Once again, we’re back with another “Great Curve Classics” … and another of Kevin Melrose’s At Sixes & Sevens feature. Enjoy!
Coming up with a nifty base of operations has to be the toughest part of being a supehero. Well, after saving the Earth while holding down a paying job.
I mean, most of the cool headquarters are generally spoken for, or out of reach: The Fortress of Solitude isn’t convenient to public transportation and, bad ’90s story ideas aside, Dr. Strange isn’t putting his Sanctum Sanctorum on the market anytime soon.
So, what’s left? The dregs, apparently …
JLA: Secret Sanctuary
It’s difficult to imagine a team that eventually would be based in a satellite 22,300 miles above the Earth — mind you, it did resemble a big nipple — and in watchtowers on the moon started out in a cave in Happy Harbor, R.I. Yes, Rhode Island. Sure, it was a spacious cave with showers and a trophy room. But still, Rhode Island?
Teen Titans: Gabriel’s Horn
In the mid-’70s, the Teen Titans were based in a secret headquarters beneath a disco in Farmingdale, Long Island, called Gabriel’s Horn. Because, y’know, all the hip kids hung out at discotheques — and called them discotheques. Roy Harper’s band, Great Frog, even played there, when our boy Speedy wasn’t busy shooting heroin.
JLA: The Detroit Bunker
Talk about adding insult to injury: As if it’s not bad enough that they fill the Justice League’s ranks with a bunch of nobodies — c’mon, Vibe and Gypsy? — they have to move the team from the nipple-rific satellite to … an underground bunker in Detroit. I bet they sat around the kitchen, eating Dale Gunn’s cooking, and asking Aquaman and Martian Manhunter how great things were at that cave in Rhode Island.
When the Federal Aeronautics Association revoked the Avengers’ airspace privileges, Earth’s Mightiest Heroes moved their quinjets from the swanky midtown Manhattan mansion to the Hydro-Base, just outside of territorial waters. Soon, the Avengers were taking full advantage of the floating island’s artificial beach and, um, artificial mountain. Unfortunately, that same beach provided the odious Dr. Druid with an opportunity to wear his pee-colored speedos. There’s just no excuse for that.

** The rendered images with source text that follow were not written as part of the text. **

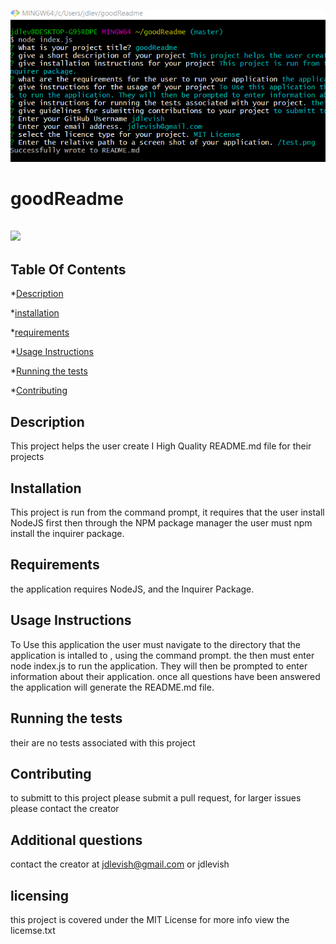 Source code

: 
![](/test.png)
# goodReadme

## ![](https://img.shields.io/github/license/jdlevish/goodReadme)

## Table Of Contents

*[Description](#Description)

*[installation](#Installation)

*[requirements](#requirements)

*[Usage Instructions](#Usage-Instructions)

*[Running the tests](#Running-the-tests)

*[Contributing](#Contributing)
## Description
This project helps the user create I High Quality README.md file for their projects
    
## Installation
    
This project is run from the command prompt, it requires that the user install NodeJS first then through the NPM package manager the user must npm install the inquirer package.
    
## Requirements
    
the application requires NodeJS, and the Inquirer Package. 
## Usage Instructions

To Use this application the user must navigate to the directory that the application is intalled to , using the command prompt. the then must enter node index.js to run the application. They will then be prompted to enter information about their application. once all questions have been answered the application will generate the README.md file.
    
## Running the tests
    
their are no tests associated with this project
    
## Contributing
    
to submitt to this project please submit a pull request, for larger issues please contact the creator

## Additional questions
contact the creator at jdlevish@gmail.com or jdlevish

## licensing
this project is covered under the MIT License for more info view the licemse.txt
    
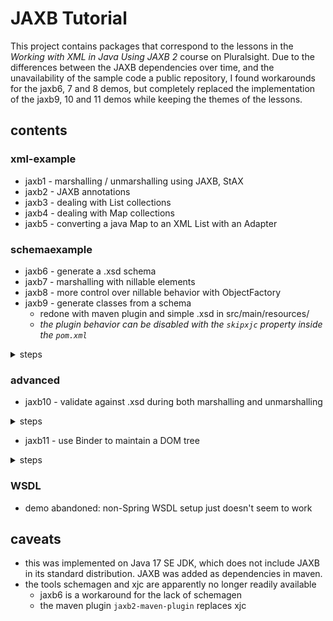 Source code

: # JAXB Tutorial
This project contains packages that correspond to the lessons in the *Working with XML in Java Using JAXB 2* course on Pluralsight. Due to the differences between the JAXB dependencies over time, and the unavailability of the sample code a public repository, I found workarounds for the jaxb6, 7 and 8 demos, but completely replaced the implementation of the jaxb9, 10 and 11 demos while keeping the themes of the lessons.

## contents
### xml-example
* jaxb1 - marshalling / unmarshalling using JAXB, StAX
* jaxb2 - JAXB annotations
* jaxb3 - dealing with List collections
* jaxb4 - dealing with Map collections
* jaxb5 - converting a java Map to an XML List with an Adapter

### schemaexample
* jaxb6 - generate a .xsd schema
* jaxb7 - marshalling with nillable elements
* jaxb8 - more control over nillable behavior with ObjectFactory
* jaxb9 - generate classes from a schema
  * redone with maven plugin and simple .xsd in src/main/resources/ 
  * *the plugin behavior can be disabled with the `skipxjc` property inside the `pom.xml`*
<details>
<summary>steps</summary>
<ul>
  <li>before writing the marshalling and unmarshalling java classes, put the .xsd into the resources/demo9/</li>
  <li><code>mvn clean compile</code></li>
  <li>copy over the generated classes from the target/... directory, if needed</li>
  <li>fix the base data type <code>PurchaseOrderType</code> to have a root element: <code>@XmlRootElement(name = "PurchaseOrder")</code></li>
  <li>write the marshalling and unmarshalling classes</li>
  <li>marshalling -> generates a target XML file</li>
  <li>unmarshalling -> populates java objects from the XML file and the generated classes</li>
  <li>unmarshalling with validation -> uses the .xsd schema to validate the XML before unmarshalling</li>
</ul>
</details>

### advanced
* jaxb10 - validate against .xsd during both marshalling and unmarshalling
<details>
<summary>steps</summary>
<ul>
  <li>define .xsd in resources/demo10/</li>
  <li>modify pom.xml to use this .xsd and place the generated classes in a advanced.jaxb10.domain package</li>
  <li>copy generated classes in main/java/com/advanced/</li>
  <li>fix the base data type <code>PurchaseOrderType</code> to have a root element: <code>@XmlRootElement(name = "PurchaseOrder")</code></li>
  <li>enter code for, build and run MarshallingExample
    <ul>
      <li>this creates a PurchaseOrder object and validates it against the schema</li>
      <li>then, it generates XML</li>
    </ul>
  </li>
<li>enter code for, build and run UnmarshallingExample
  <ul>
      <li>like before, this reads in the XML and validates it against the schema</li>
  </ul>
  </li>
</ul>
</details>

* jaxb11 - use Binder to maintain a DOM tree
<details>
<summary>steps</summary>
<ul>
  <li>unmarshal an XML document into a DOM tree</li>
  <li>apply some changes to the DOM (e.g., add an element)</li>
  <li>bind the modified DOM back to Java objects using the Binder
    <ul>
      <li>avoids the <code>@XmlRootElement</code> exception: no direct marshalling of the DOM element: We marshal the Java object (<code>PurchaseOrderType</code>), which doesn’t require <code>@XmlRootElement</code>.</li>
      <li>also, the Binder is only used for DOM to Java object transformation</li>
      <li>that is, the Binder is applied in this scenario where the XML is being manipulated at the DOM level, and we then convert it to a Java object. This avoids marshalling a DOM element without a root.</li>
    </ul>
  </li>
</ul>
</details>

### WSDL
* demo abandoned: non-Spring WSDL setup just doesn't seem to work

## caveats
* this was implemented on Java 17 SE JDK, which does not include JAXB in its standard distribution. JAXB was added as dependencies in maven.
* the tools schemagen and xjc are apparently no longer readily available
  * jaxb6 is a workaround for the lack of schemagen
  * the maven plugin `jaxb2-maven-plugin` replaces xjc
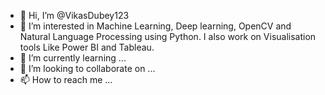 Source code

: - 👋 Hi, I’m @VikasDubey123
- 👀 I’m interested in Machine Learning, Deep learning, OpenCV and Natural Language Processing using Python. I also work on Visualisation tools Like Power BI and Tableau.
- 🌱 I’m currently learning ...
- 💞️ I’m looking to collaborate on ...
- 📫 How to reach me ...

<!---
VikasDubey123/VikasDubey123 is a ✨ special ✨ repository because its `README.md` (this file) appears on your GitHub profile.
You can click the Preview link to take a look at your changes.
--->
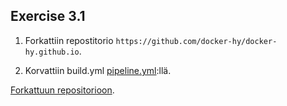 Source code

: ## Exercise 3.1

1) Forkattiin repostitorio `https://github.com/docker-hy/docker-hy.github.io`.

2) Korvattiin build.yml [pipeline.yml](./attachments/ex1/pipeline.yml):llä.

[Forkattuun repositorioon](https://github.com/ankaleh/docker-hy.github.io).
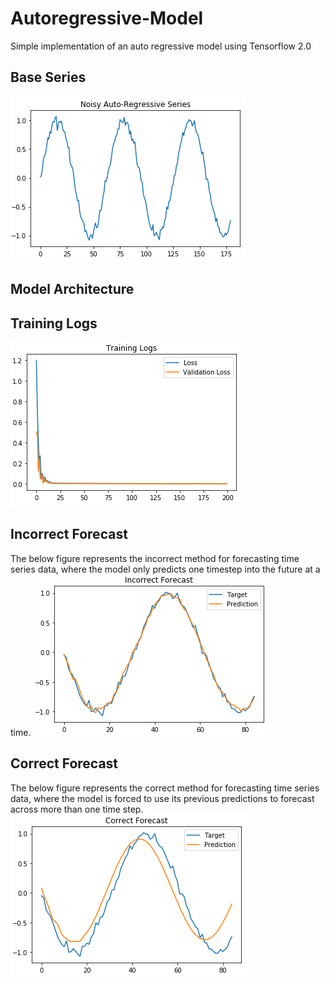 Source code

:# Autoregressive-Model
Simple implementation of an auto regressive model using Tensorflow 2.0

## Base Series
![Noisy AR Series](/images/noisy_ar_series.png)

## Model Architecture

## Training Logs
![Training Logs](/images/training_logs.png)

## Incorrect Forecast
The below figure represents the incorrect method for forecasting time series data, where the model only predicts one timestep into the future at a time.
![Incorrect Forecast](/images/incorrect_forecast.png)

## Correct Forecast
The below figure represents the correct method for forecasting time series data, where the model is forced to use its previous predictions to forecast across 
more than one time step. 
![Correct Forecast](/images/correct_forecast.png) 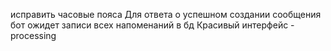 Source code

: исправить часовые пояса
Для ответа о успешном создании сообщения бот ожидет записи всех напоменаний в бд
Красивый интерфейс - processing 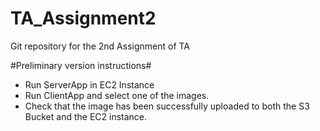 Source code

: TA_Assignment2
==============

Git repository for the 2nd Assignment of TA

#Preliminary version instructions#
- Run ServerApp in EC2 Instance
- Run ClientApp and select one of the images.
- Check that the image has been successfully uploaded to both the S3 Bucket and the EC2 instance.
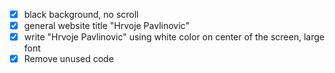 - [x] black background, no scroll
- [x] general website title "Hrvoje Pavlinovic"
- [x] write "Hrvoje Pavlinovic" using white color on center of the screen, large font
- [x] Remove unused code
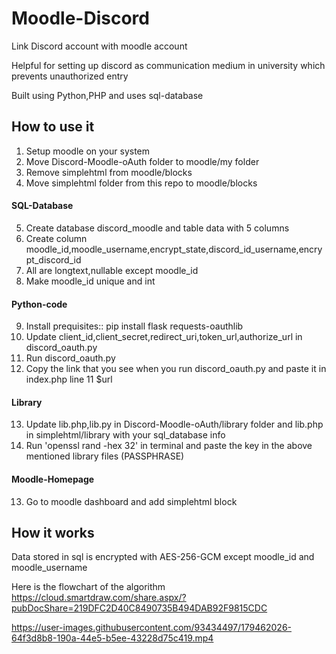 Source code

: # Moodle-Discord

Link Discord account with moodle account 

Helpful for setting up discord as communication medium in university which prevents unauthorized entry

Built using Python,PHP and uses sql-database


## How to use it

1. Setup moodle on your system
2. Move Discord-Moodle-oAuth folder to moodle/my folder
3. Remove simplehtml from moodle/blocks
4. Move simplehtml folder from this repo to moodle/blocks

#### SQL-Database
5. Create database discord_moodle and table data with 5 columns
6. Create column moodle_id,moodle_username,encrypt_state,discord_id_username,encrypt_discord_id
7. All are longtext,nullable except moodle_id
8. Make moodle_id unique and int

#### Python-code
9. Install prequisites::    pip install flask requests-oauthlib         
10. Update client_id,client_secret,redirect_uri,token_url,authorize_url in discord_oauth.py
11. Run discord_oauth.py
12. Copy the link that you see when you run discord_oauth.py and paste it in index.php line 11 $url

#### Library
13. Update lib.php,lib.py in Discord-Moodle-oAuth/library folder and lib.php in simplehtml/library with your sql_database info
14. Run 'openssl rand -hex 32' in terminal and paste the key in the above mentioned library files (PASSPHRASE)

#### Moodle-Homepage
13. Go to moodle dashboard and add simplehtml block


## How it works
Data stored in sql is encrypted with AES-256-GCM except moodle_id and moodle_username
 

Here is the flowchart of the algorithm
https://cloud.smartdraw.com/share.aspx/?pubDocShare=219DFC2D40C8490735B494DAB92F9815CDC




https://user-images.githubusercontent.com/93434497/179462026-64f3d8b8-190a-44e5-b5ee-43228d75c419.mp4

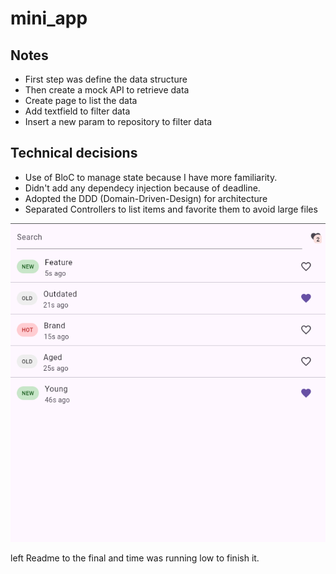 # mini_app

## Notes
 - First step was define the data structure
 - Then create a mock API to retrieve data
 - Create page to list the data
 - Add textfield to filter data
 - Insert a new param to repository to filter data

## Technical decisions
 - Use of BloC to manage state because I have more familiarity.
 - Didn't add any dependecy injection because of deadline.
 - Adopted the DDD (Domain-Driven-Design) for architecture
 - Separated Controllers to list items and favorite them to avoid large files


![screenshot.png](screenshot.png)



left Readme to the final and time was running low to finish it. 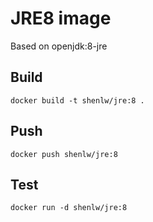 # JRE8 image

Based on openjdk:8-jre

## Build

    docker build -t shenlw/jre:8 .


## Push

    docker push shenlw/jre:8


## Test

    docker run -d shenlw/jre:8
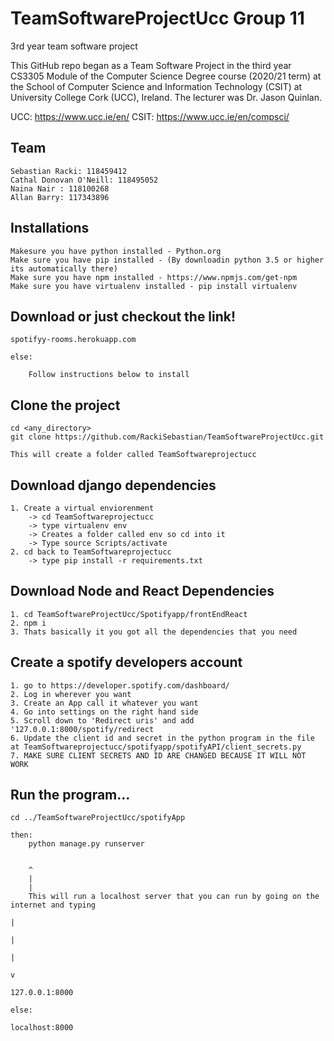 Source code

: # TeamSoftwareProjectUcc Group 11
3rd year team software project

This GitHub repo began as a Team Software Project in the third year CS3305 Module of the Computer Science Degree course (2020/21 term) at the School of Computer Science and Information Technology (CSIT) at University College Cork (UCC), Ireland.  The lecturer was Dr. Jason Quinlan.

UCC: https://www.ucc.ie/en/
CSIT: https://www.ucc.ie/en/compsci/

## Team 
    Sebastian Racki: 118459412 
    Cathal Donovan O'Neill: 118495052
    Naina Nair : 118100268
    Allan Barry: 117343896
    
## Installations

    Makesure you have python installed - Python.org 
    Make sure you have pip installed - (By downloadin python 3.5 or higher its automatically there) 
    Make sure you have npm installed - https://www.npmjs.com/get-npm
    Make sure you have virtualenv installed - pip install virtualenv
## Download or just checkout the link! 
    spotifyy-rooms.herokuapp.com
    
    else:
    
        Follow instructions below to install 

## Clone the project 
    
    cd <any_directory> 
    git clone https://github.com/RackiSebastian/TeamSoftwareProjectUcc.git
    
    This will create a folder called TeamSoftwareprojectucc 

## Download django dependencies 
    
    1. Create a virtual enviorenment 
        -> cd TeamSoftwareprojectucc 
        -> type virtualenv env
        -> Creates a folder called env so cd into it 
        -> Type source Scripts/activate 
    2. cd back to TeamSoftwareprojectucc 
        -> type pip install -r requirements.txt 
 
## Download Node and React Dependencies 
    1. cd TeamSoftwareProjectUcc/Spotifyapp/frontEndReact
    2. npm i
    3. Thats basically it you got all the dependencies that you need 

## Create a spotify developers account 
    1. go to https://developer.spotify.com/dashboard/
    2. Log in wherever you want 
    3. Create an App call it whatever you want 
    4. Go into settings on the right hand side 
    5. Scroll down to 'Redirect uris' and add '127.0.0.1:8000/spotify/redirect
    6. Update the client id and secret in the python program in the file at TeamSoftwareprojectucc/spotifyapp/spotifyAPI/client_secrets.py 
    7. MAKE SURE CLIENT SECRETS AND ID ARE CHANGED BECAUSE IT WILL NOT WORK 

## Run the program...


    cd ../TeamSoftwareProjectUcc/spotifyApp

    then: 
        python manage.py runserver 


        ^
        |
        |
        This will run a localhost server that you can run by going on the internet and typing 
                                                                                        |
                                                                                        |
                                                                                        |
                                                                                        v
                                                                                        127.0.0.1:8000
                                                                                            else:
                                                                                                localhost:8000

The Outsiders: Station Markovia
The Avengers, unfortunately, weren’t the only ones to take to the sea in the mid- to late ’80s. Witness Station Markovia, an energy and marine research station off the coast of California that the original Outsiders called home for a while. The thing about the station is that it was fully automated and no one, besides The Outsiders, knew that it was their top-secret headquarters. So those of you in Santa Monica who think you saw five figures in brightly colored uniforms flying toward a research platform — well, you were wrong. I’m not sure what you saw, but it definitely wasn’t The Outsiders.
The X-Men: Outback town
Let’s see how well I remember my late-’80s X-Men history: In the “Fall of the Mutants” storyline, the X-Men are thought dead, but pass through the magical Siege Perilous gem — meh, I give up. Anyway, they end up in the Great Australian Desert, where they defeat a group of cyborg criminals called the Reavers, then take over the dusty, forsaken town their opponents had called home. If you’re looking to keep on the down-low, the Outback is the way to go. But it’s hot — oh, so hot — and those Reavers weren’t the best housekeepers. In fact, the town was so nasty that Storm had to whip up a monsoon just to clean the place. I feel your pain, Dazzler. “Ugh,” indeed.